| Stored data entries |
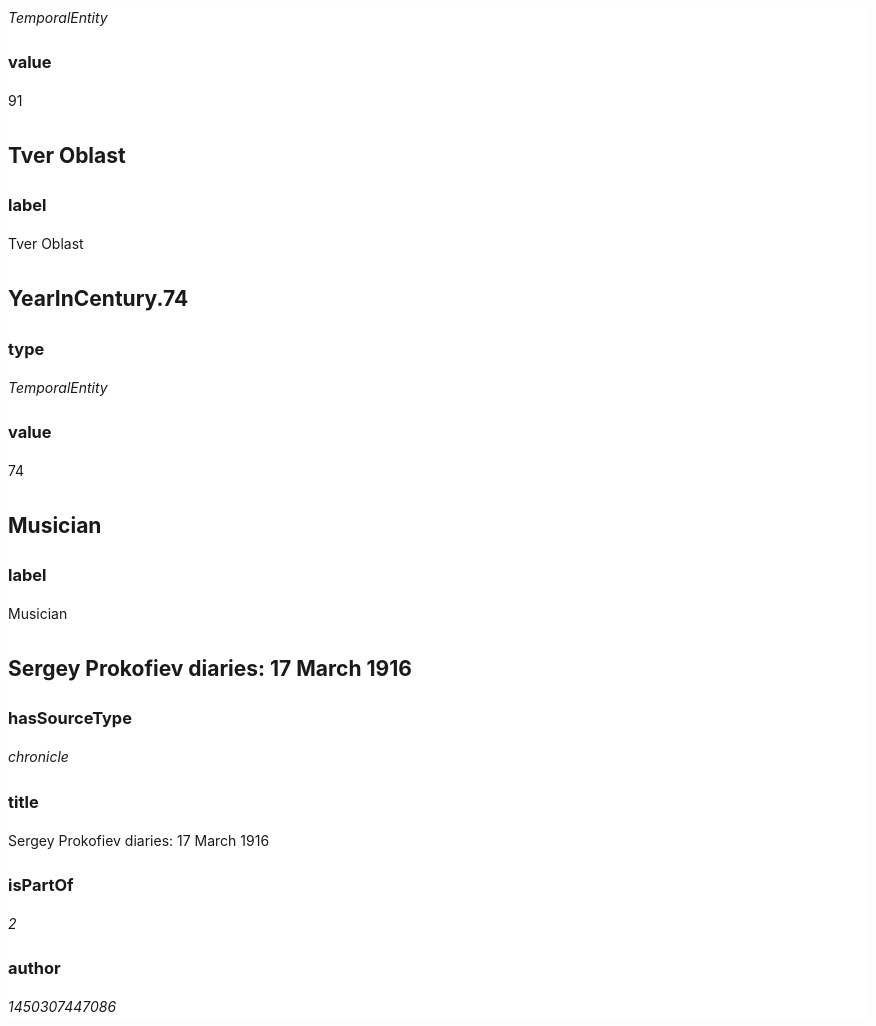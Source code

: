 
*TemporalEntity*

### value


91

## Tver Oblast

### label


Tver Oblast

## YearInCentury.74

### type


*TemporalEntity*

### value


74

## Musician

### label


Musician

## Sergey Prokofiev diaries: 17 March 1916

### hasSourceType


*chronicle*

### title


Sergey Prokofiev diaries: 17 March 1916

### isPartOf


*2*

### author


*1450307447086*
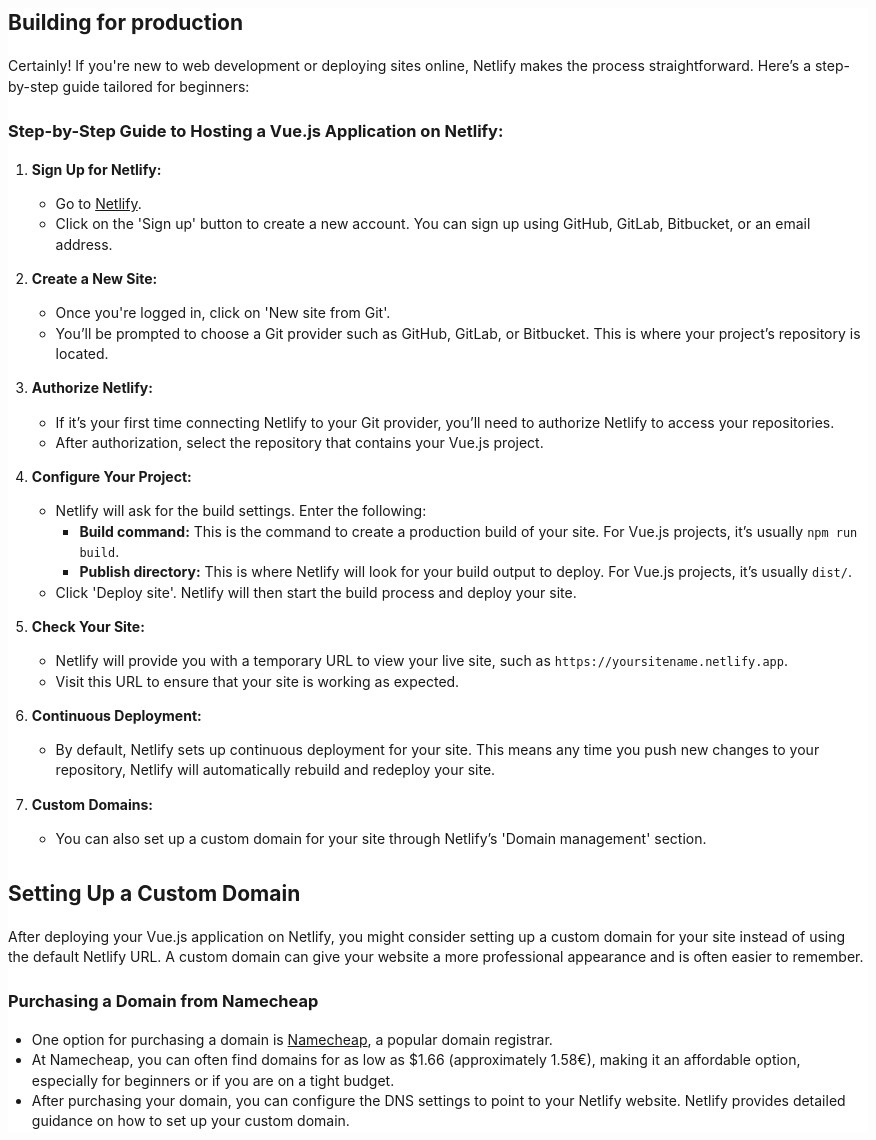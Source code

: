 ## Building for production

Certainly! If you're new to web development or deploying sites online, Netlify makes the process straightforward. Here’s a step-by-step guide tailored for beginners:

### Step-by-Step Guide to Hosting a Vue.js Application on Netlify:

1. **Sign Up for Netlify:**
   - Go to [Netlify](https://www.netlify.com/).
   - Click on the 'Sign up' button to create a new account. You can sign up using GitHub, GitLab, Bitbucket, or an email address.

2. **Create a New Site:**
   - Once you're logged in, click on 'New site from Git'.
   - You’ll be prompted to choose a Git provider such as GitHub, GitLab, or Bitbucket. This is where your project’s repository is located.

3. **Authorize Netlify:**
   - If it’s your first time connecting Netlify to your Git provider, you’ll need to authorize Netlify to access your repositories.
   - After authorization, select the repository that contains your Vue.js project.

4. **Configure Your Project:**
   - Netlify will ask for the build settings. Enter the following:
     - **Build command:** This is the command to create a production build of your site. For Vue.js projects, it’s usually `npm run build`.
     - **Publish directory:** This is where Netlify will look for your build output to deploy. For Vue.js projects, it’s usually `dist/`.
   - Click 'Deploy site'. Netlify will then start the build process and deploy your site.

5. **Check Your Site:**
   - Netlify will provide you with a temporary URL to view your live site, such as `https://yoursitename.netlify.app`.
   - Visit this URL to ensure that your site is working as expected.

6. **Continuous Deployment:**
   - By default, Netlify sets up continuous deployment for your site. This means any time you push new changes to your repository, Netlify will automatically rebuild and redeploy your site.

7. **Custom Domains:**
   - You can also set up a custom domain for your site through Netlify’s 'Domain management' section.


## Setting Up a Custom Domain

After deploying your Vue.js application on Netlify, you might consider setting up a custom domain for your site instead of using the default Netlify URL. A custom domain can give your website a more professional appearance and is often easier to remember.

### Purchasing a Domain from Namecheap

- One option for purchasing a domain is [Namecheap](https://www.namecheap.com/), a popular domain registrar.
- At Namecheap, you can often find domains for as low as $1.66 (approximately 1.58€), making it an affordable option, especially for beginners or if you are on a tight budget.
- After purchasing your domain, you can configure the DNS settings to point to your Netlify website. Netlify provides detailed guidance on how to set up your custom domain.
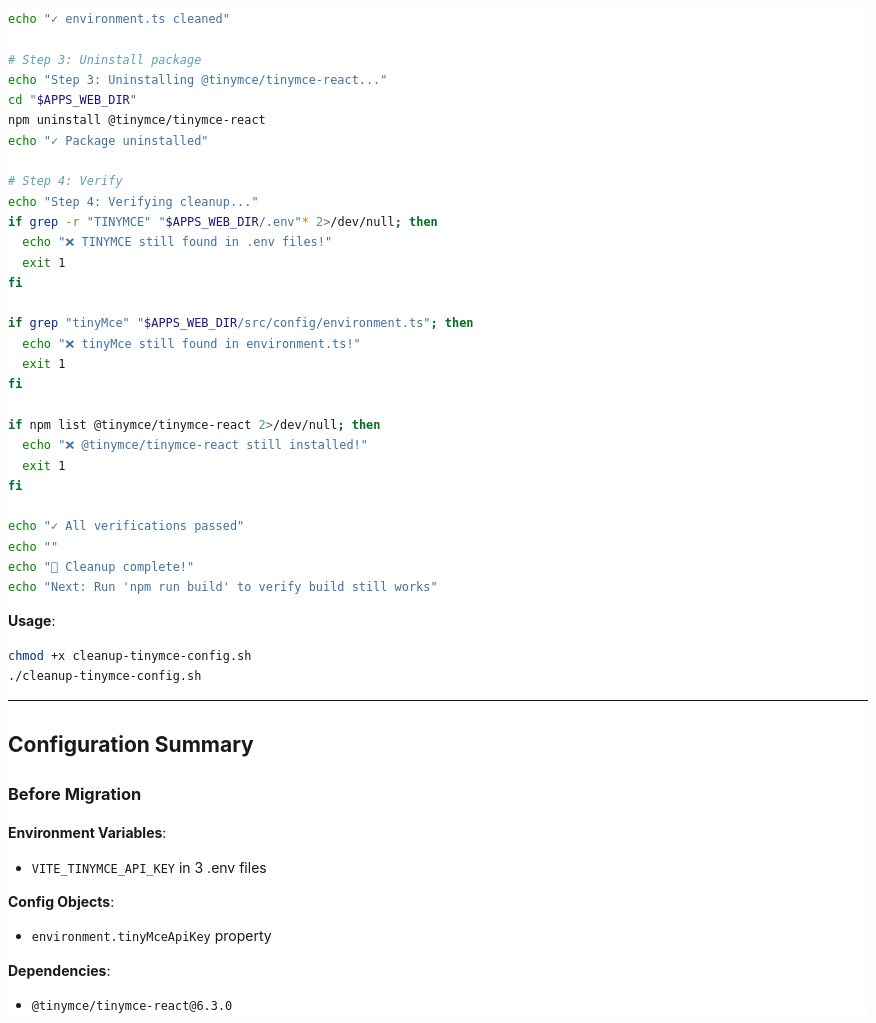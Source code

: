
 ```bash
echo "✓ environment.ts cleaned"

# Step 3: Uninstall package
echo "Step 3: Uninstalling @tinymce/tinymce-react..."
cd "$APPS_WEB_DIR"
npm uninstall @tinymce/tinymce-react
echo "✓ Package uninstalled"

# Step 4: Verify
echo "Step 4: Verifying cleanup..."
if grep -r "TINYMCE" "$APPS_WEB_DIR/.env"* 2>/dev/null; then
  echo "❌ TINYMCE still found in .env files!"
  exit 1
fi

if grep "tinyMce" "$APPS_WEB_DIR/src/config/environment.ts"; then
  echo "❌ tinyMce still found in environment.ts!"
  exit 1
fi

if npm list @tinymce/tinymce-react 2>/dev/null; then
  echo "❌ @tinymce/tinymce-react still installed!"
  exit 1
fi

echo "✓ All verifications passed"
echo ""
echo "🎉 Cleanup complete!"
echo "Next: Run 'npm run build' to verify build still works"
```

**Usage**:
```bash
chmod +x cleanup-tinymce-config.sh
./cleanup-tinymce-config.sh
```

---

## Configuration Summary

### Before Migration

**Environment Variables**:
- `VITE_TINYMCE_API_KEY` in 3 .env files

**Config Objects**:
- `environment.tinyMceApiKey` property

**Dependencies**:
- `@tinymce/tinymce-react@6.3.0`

* * *

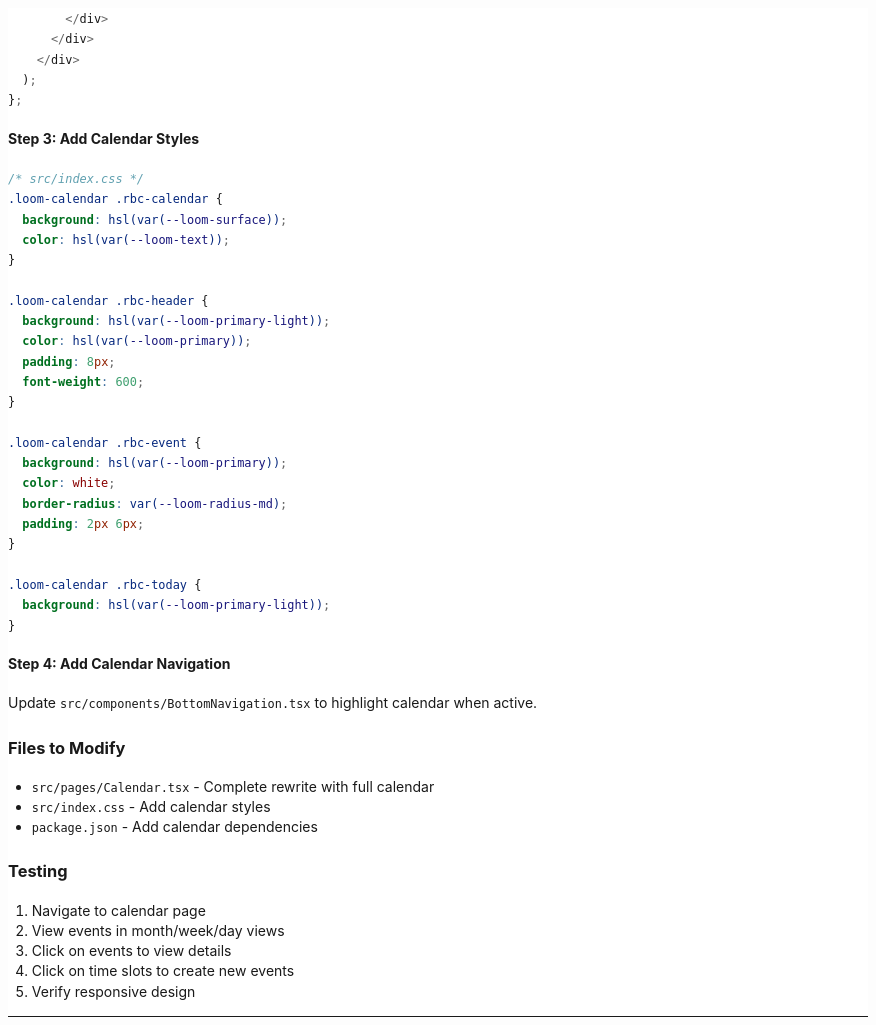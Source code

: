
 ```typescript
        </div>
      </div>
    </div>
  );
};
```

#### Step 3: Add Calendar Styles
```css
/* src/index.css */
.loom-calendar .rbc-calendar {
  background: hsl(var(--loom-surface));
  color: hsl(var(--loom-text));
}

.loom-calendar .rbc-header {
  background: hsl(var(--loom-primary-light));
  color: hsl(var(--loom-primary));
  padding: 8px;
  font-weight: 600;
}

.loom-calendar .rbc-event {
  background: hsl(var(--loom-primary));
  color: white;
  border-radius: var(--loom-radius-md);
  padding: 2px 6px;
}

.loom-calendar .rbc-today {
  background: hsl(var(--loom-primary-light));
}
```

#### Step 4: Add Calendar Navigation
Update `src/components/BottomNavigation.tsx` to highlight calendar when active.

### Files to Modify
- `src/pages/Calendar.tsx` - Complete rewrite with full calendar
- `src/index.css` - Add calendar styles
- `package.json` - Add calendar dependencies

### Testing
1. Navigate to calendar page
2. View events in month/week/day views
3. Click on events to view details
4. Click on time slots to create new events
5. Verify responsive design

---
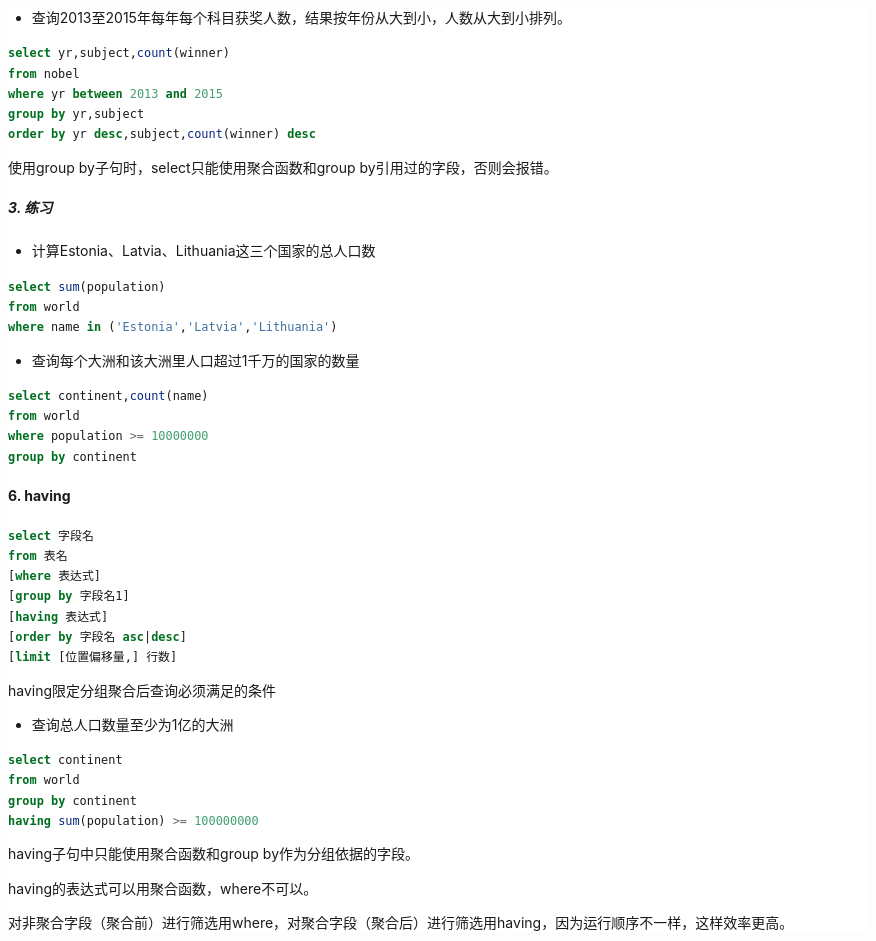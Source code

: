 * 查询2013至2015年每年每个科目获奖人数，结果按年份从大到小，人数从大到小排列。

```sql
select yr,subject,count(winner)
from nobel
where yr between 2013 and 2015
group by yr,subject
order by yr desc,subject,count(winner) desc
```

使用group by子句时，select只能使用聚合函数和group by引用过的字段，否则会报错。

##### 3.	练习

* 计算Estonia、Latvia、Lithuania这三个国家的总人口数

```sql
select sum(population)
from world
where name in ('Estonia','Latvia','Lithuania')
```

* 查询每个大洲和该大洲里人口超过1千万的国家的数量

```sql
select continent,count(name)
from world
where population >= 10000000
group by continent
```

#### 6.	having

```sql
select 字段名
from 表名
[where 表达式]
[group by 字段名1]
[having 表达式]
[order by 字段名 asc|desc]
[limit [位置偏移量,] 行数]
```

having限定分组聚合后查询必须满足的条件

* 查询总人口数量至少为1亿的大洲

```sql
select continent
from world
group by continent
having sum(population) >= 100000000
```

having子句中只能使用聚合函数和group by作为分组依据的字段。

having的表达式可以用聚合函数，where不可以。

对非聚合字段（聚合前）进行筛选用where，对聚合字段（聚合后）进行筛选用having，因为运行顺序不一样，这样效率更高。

--

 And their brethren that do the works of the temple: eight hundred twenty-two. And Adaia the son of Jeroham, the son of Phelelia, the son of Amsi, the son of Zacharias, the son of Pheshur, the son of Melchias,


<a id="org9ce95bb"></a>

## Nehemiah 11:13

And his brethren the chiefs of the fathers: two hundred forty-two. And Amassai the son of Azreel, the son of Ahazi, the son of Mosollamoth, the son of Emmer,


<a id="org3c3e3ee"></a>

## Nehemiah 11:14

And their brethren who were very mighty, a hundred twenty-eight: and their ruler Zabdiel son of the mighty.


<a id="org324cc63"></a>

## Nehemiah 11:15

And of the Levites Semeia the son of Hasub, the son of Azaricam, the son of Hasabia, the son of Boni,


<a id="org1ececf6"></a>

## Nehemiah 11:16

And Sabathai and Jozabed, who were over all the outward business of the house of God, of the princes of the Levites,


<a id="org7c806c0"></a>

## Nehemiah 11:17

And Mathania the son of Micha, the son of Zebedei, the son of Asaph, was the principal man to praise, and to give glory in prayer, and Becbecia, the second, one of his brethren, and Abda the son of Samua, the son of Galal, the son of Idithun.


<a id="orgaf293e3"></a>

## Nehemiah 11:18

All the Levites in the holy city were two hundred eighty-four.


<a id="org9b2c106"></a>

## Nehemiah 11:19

| WORK REQUEST |
Which lines above run from the one containing "And Sabathai and" down to the one containing "## Nehemiah 11:17"? Repeat exactly those, both ends included, and nothing else.

| RESULT OF THIS EXERCISE |
And Sabathai and Jozabed, who were over all the outward business of the house of God, of the princes of the Levites,


<a id="org7c806c0"></a>

## Nehemiah 11:17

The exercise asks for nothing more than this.